**Task requirements:**
Retype each record below word for word. Leave the pictures out.

**Stored data:**
==============================

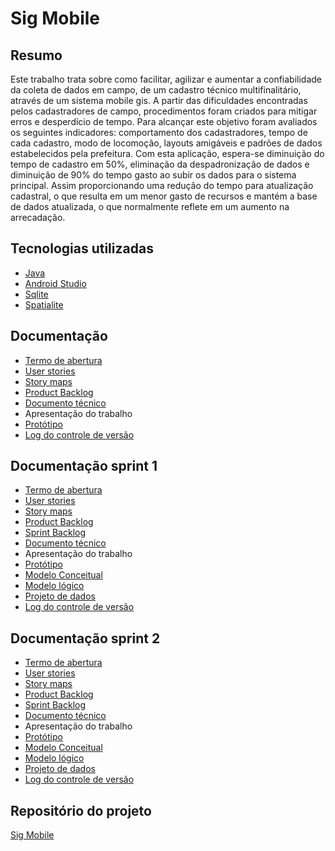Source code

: # Sig Mobile

## Resumo

Este trabalho trata sobre como facilitar, agilizar e aumentar a confiabilidade da coleta de dados em campo, de um cadastro técnico multifinalitário, através de um sistema mobile gis. A partir das dificuldades encontradas pelos cadastradores de campo, procedimentos foram criados para mitigar erros e desperdício de tempo. Para alcançar este objetivo foram avaliados os seguintes indicadores: comportamento dos cadastradores, tempo de cada cadastro, modo de locomoção, layouts amigáveis e padrões de dados estabelecidos pela prefeitura. Com esta aplicação, espera-se diminuição do tempo de cadastro em 50%, eliminação da despadronização de dados e diminuição de 90% do tempo gasto ao subir os dados para o sistema principal. Assim proporcionando uma redução do tempo para atualização cadastral, o que resulta em um menor gasto de recursos e mantém a base de dados atualizada, o que normalmente reflete em um aumento na arrecadação.

## Tecnologias utilizadas
- [Java](https://www.oracle.com/br/java/technologies/)
- [Android Studio](https://developer.android.com/studio)
- [Sqlite](https://www.sqlite.org/index.html)
- [Spatialite](https://www.gaia-gis.it/fossil/libspatialite/index)


## Documentação 
- [Termo de abertura](https://github.com/willianvaneli/Trabalho_LES/blob/main/termo_de_abertura/doc.md)
- [User stories](https://docs.google.com/document/d/1PsdaMR4ZuH6ZZm2Rc7y_iNUaZ7uzuSBKEJn5D1_53fc/edit?usp=sharing)
- [Story maps](https://drive.google.com/file/d/1lGhzbmO2k0kRs-NQUepfA-enaUP0mtRY/view?usp=sharing)
- [Product Backlog](https://trello.com/b/bHfYg0Z5/sig-mobile)
- [Documento técnico](https://docs.google.com/document/d/1rP1YjfiRDDbinOPkBE0dPYNf_n82kXd6fLuzBP5p-QA/edit?usp=sharing)
- Apresentação do trabalho
- [Protótipo](https://www.figma.com/file/Pi6xNJvzsuAn6l8DbZSqjr/App-Cadastro?node-id=0%3A1)
- [Log do controle de versão](https://github.com/willianvaneli/Trabalho_LES)

## Documentação sprint 1
- [Termo de abertura](https://github.com/willianvaneli/Trabalho_LES/blob/main/termo_de_abertura/doc.md)
- [User stories](https://docs.google.com/document/d/1PsdaMR4ZuH6ZZm2Rc7y_iNUaZ7uzuSBKEJn5D1_53fc/edit?usp=sharing)
- [Story maps](https://drive.google.com/file/d/1lGhzbmO2k0kRs-NQUepfA-enaUP0mtRY/view?usp=sharing)
- [Product Backlog](https://docs.google.com/spreadsheets/d/1ozhkOcWKKoGTP7LBUkhhRfZdhoEy7cZwavuYu5cBb6U/edit?usp=sharing)
- [Sprint Backlog](https://drive.google.com/file/d/1GTk50PGfEoKpPy3jC2k5SbSljxVEhm7_/view?usp=sharing)
- [Documento técnico](https://docs.google.com/document/d/1rP1YjfiRDDbinOPkBE0dPYNf_n82kXd6fLuzBP5p-QA/edit?usp=sharing)
- Apresentação do trabalho
- [Protótipo](https://www.figma.com/file/Pi6xNJvzsuAn6l8DbZSqjr/App-Cadastro?node-id=0%3A1)
- [Modelo Conceitual](https://drive.google.com/file/d/1gLjto7uZ-YyAvnaw9_mIfmtxWo_lJJsQ/view?usp=sharing)
- [Modelo lógico](https://drive.google.com/file/d/1om9wBxZ61sLPYpwA6FzecKYahepG9s-6/view?usp=sharing)
- [Projeto de dados](https://drive.google.com/file/d/1Nw49qmVa1nUYuzIxaacXy3lK8XumOqjM/view?usp=sharing)
- [Log do controle de versão](https://github.com/willianvaneli/Trabalho_LES)

## Documentação sprint 2
- [Termo de abertura](https://github.com/willianvaneli/Trabalho_LES/blob/main/termo_de_abertura/doc.md)
- [User stories](https://docs.google.com/document/d/1PsdaMR4ZuH6ZZm2Rc7y_iNUaZ7uzuSBKEJn5D1_53fc/edit?usp=sharing)
- [Story maps](https://drive.google.com/file/d/1lGhzbmO2k0kRs-NQUepfA-enaUP0mtRY/view?usp=sharing)
- [Product Backlog](https://docs.google.com/spreadsheets/d/1ozhkOcWKKoGTP7LBUkhhRfZdhoEy7cZwavuYu5cBb6U/edit?usp=sharing)
- [Sprint Backlog](https://drive.google.com/file/d/1kzIXyvfdLDWHbk-RrIaLMQaiR10kVcdj/view?usp=sharing)
- [Documento técnico](https://docs.google.com/document/d/1rP1YjfiRDDbinOPkBE0dPYNf_n82kXd6fLuzBP5p-QA/edit?usp=sharing)
- Apresentação do trabalho
- [Protótipo](https://www.figma.com/file/Pi6xNJvzsuAn6l8DbZSqjr/App-Cadastro?node-id=0%3A1)
- [Modelo Conceitual](https://drive.google.com/file/d/1gLjto7uZ-YyAvnaw9_mIfmtxWo_lJJsQ/view?usp=sharing)
- [Modelo lógico](https://drive.google.com/file/d/1om9wBxZ61sLPYpwA6FzecKYahepG9s-6/view?usp=sharing)
- [Projeto de dados](https://drive.google.com/file/d/1Nw49qmVa1nUYuzIxaacXy3lK8XumOqjM/view?usp=sharing)
- [Log do controle de versão](https://github.com/willianvaneli/Trabalho_LES)

## Repositório do projeto
[Sig Mobile](https://github.com/willianvaneli/Trabalho_LES)
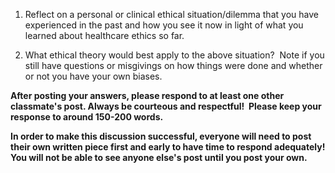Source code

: 1. Reflect on a personal or clinical ethical situation/dilemma that you have experienced in the past and how you see it now in light of what you learned about healthcare ethics so far. 

2. What ethical theory would best apply to the above situation?  Note if you still have questions or misgivings on how things were done and whether or not you have your own biases.  

**After posting your answers, please respond to at least one other classmate's post. Always be courteous and respectful!  Please keep your response to around 150-200 words.**

**In order to make this discussion successful, everyone will need to post their own written piece first and early to have time to respond adequately! You will not be able to see anyone else's post until you post your own.**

==============================

**Result below:**
Source code

: # Sig Mobile

## Resumo

Este trabalho trata sobre como facilitar, agilizar e aumentar a confiabilidade da coleta de dados em campo, de um cadastro técnico multifinalitário, através de um sistema mobile gis. A partir das dificuldades encontradas pelos cadastradores de campo, procedimentos foram criados para mitigar erros e desperdício de tempo. Para alcançar este objetivo foram avaliados os seguintes indicadores: comportamento dos cadastradores, tempo de cada cadastro, modo de locomoção, layouts amigáveis e padrões de dados estabelecidos pela prefeitura. Com esta aplicação, espera-se diminuição do tempo de cadastro em 50%, eliminação da despadronização de dados e diminuição de 90% do tempo gasto ao subir os dados para o sistema principal. Assim proporcionando uma redução do tempo para atualização cadastral, o que resulta em um menor gasto de recursos e mantém a base de dados atualizada, o que normalmente reflete em um aumento na arrecadação.

## Tecnologias utilizadas
- [Java](https://www.oracle.com/br/java/technologies/)
- [Android Studio](https://developer.android.com/studio)
- [Sqlite](https://www.sqlite.org/index.html)
- [Spatialite](https://www.gaia-gis.it/fossil/libspatialite/index)


## Documentação 
- [Termo de abertura](https://github.com/willianvaneli/Trabalho_LES/blob/main/termo_de_abertura/doc.md)
- [User stories](https://docs.google.com/document/d/1PsdaMR4ZuH6ZZm2Rc7y_iNUaZ7uzuSBKEJn5D1_53fc/edit?usp=sharing)
- [Story maps](https://drive.google.com/file/d/1lGhzbmO2k0kRs-NQUepfA-enaUP0mtRY/view?usp=sharing)
- [Product Backlog](https://trello.com/b/bHfYg0Z5/sig-mobile)
- [Documento técnico](https://docs.google.com/document/d/1rP1YjfiRDDbinOPkBE0dPYNf_n82kXd6fLuzBP5p-QA/edit?usp=sharing)
- Apresentação do trabalho
- [Protótipo](https://www.figma.com/file/Pi6xNJvzsuAn6l8DbZSqjr/App-Cadastro?node-id=0%3A1)
- [Log do controle de versão](https://github.com/willianvaneli/Trabalho_LES)

## Documentação sprint 1
- [Termo de abertura](https://github.com/willianvaneli/Trabalho_LES/blob/main/termo_de_abertura/doc.md)
- [User stories](https://docs.google.com/document/d/1PsdaMR4ZuH6ZZm2Rc7y_iNUaZ7uzuSBKEJn5D1_53fc/edit?usp=sharing)
- [Story maps](https://drive.google.com/file/d/1lGhzbmO2k0kRs-NQUepfA-enaUP0mtRY/view?usp=sharing)
- [Product Backlog](https://docs.google.com/spreadsheets/d/1ozhkOcWKKoGTP7LBUkhhRfZdhoEy7cZwavuYu5cBb6U/edit?usp=sharing)
- [Sprint Backlog](https://drive.google.com/file/d/1GTk50PGfEoKpPy3jC2k5SbSljxVEhm7_/view?usp=sharing)
- [Documento técnico](https://docs.google.com/document/d/1rP1YjfiRDDbinOPkBE0dPYNf_n82kXd6fLuzBP5p-QA/edit?usp=sharing)
- Apresentação do trabalho
- [Protótipo](https://www.figma.com/file/Pi6xNJvzsuAn6l8DbZSqjr/App-Cadastro?node-id=0%3A1)
- [Modelo Conceitual](https://drive.google.com/file/d/1gLjto7uZ-YyAvnaw9_mIfmtxWo_lJJsQ/view?usp=sharing)
- [Modelo lógico](https://drive.google.com/file/d/1om9wBxZ61sLPYpwA6FzecKYahepG9s-6/view?usp=sharing)
- [Projeto de dados](https://drive.google.com/file/d/1Nw49qmVa1nUYuzIxaacXy3lK8XumOqjM/view?usp=sharing)
- [Log do controle de versão](https://github.com/willianvaneli/Trabalho_LES)

## Documentação sprint 2
- [Termo de abertura](https://github.com/willianvaneli/Trabalho_LES/blob/main/termo_de_abertura/doc.md)
- [User stories](https://docs.google.com/document/d/1PsdaMR4ZuH6ZZm2Rc7y_iNUaZ7uzuSBKEJn5D1_53fc/edit?usp=sharing)
- [Story maps](https://drive.google.com/file/d/1lGhzbmO2k0kRs-NQUepfA-enaUP0mtRY/view?usp=sharing)
- [Product Backlog](https://docs.google.com/spreadsheets/d/1ozhkOcWKKoGTP7LBUkhhRfZdhoEy7cZwavuYu5cBb6U/edit?usp=sharing)
- [Sprint Backlog](https://drive.google.com/file/d/1kzIXyvfdLDWHbk-RrIaLMQaiR10kVcdj/view?usp=sharing)
- [Documento técnico](https://docs.google.com/document/d/1rP1YjfiRDDbinOPkBE0dPYNf_n82kXd6fLuzBP5p-QA/edit?usp=sharing)
- Apresentação do trabalho
- [Protótipo](https://www.figma.com/file/Pi6xNJvzsuAn6l8DbZSqjr/App-Cadastro?node-id=0%3A1)
- [Modelo Conceitual](https://drive.google.com/file/d/1gLjto7uZ-YyAvnaw9_mIfmtxWo_lJJsQ/view?usp=sharing)
- [Modelo lógico](https://drive.google.com/file/d/1om9wBxZ61sLPYpwA6FzecKYahepG9s-6/view?usp=sharing)
- [Projeto de dados](https://drive.google.com/file/d/1Nw49qmVa1nUYuzIxaacXy3lK8XumOqjM/view?usp=sharing)
- [Log do controle de versão](https://github.com/willianvaneli/Trabalho_LES)

## Repositório do projeto
[Sig Mobile](https://github.com/willianvaneli/Trabalho_LES)
Source code

: 1. Reflect on a personal or clinical ethical situation/dilemma that you have experienced in the past and how you see it now in light of what you learned about healthcare ethics so far. 

2. What ethical theory would best apply to the above situation?  Note if you still have questions or misgivings on how things were done and whether or not you have your own biases.  

**After posting your answers, please respond to at least one other classmate's post. Always be courteous and respectful!  Please keep your response to around 150-200 words.**

**In order to make this discussion successful, everyone will need to post their own written piece first and early to have time to respond adequately! You will not be able to see anyone else's post until you post your own.**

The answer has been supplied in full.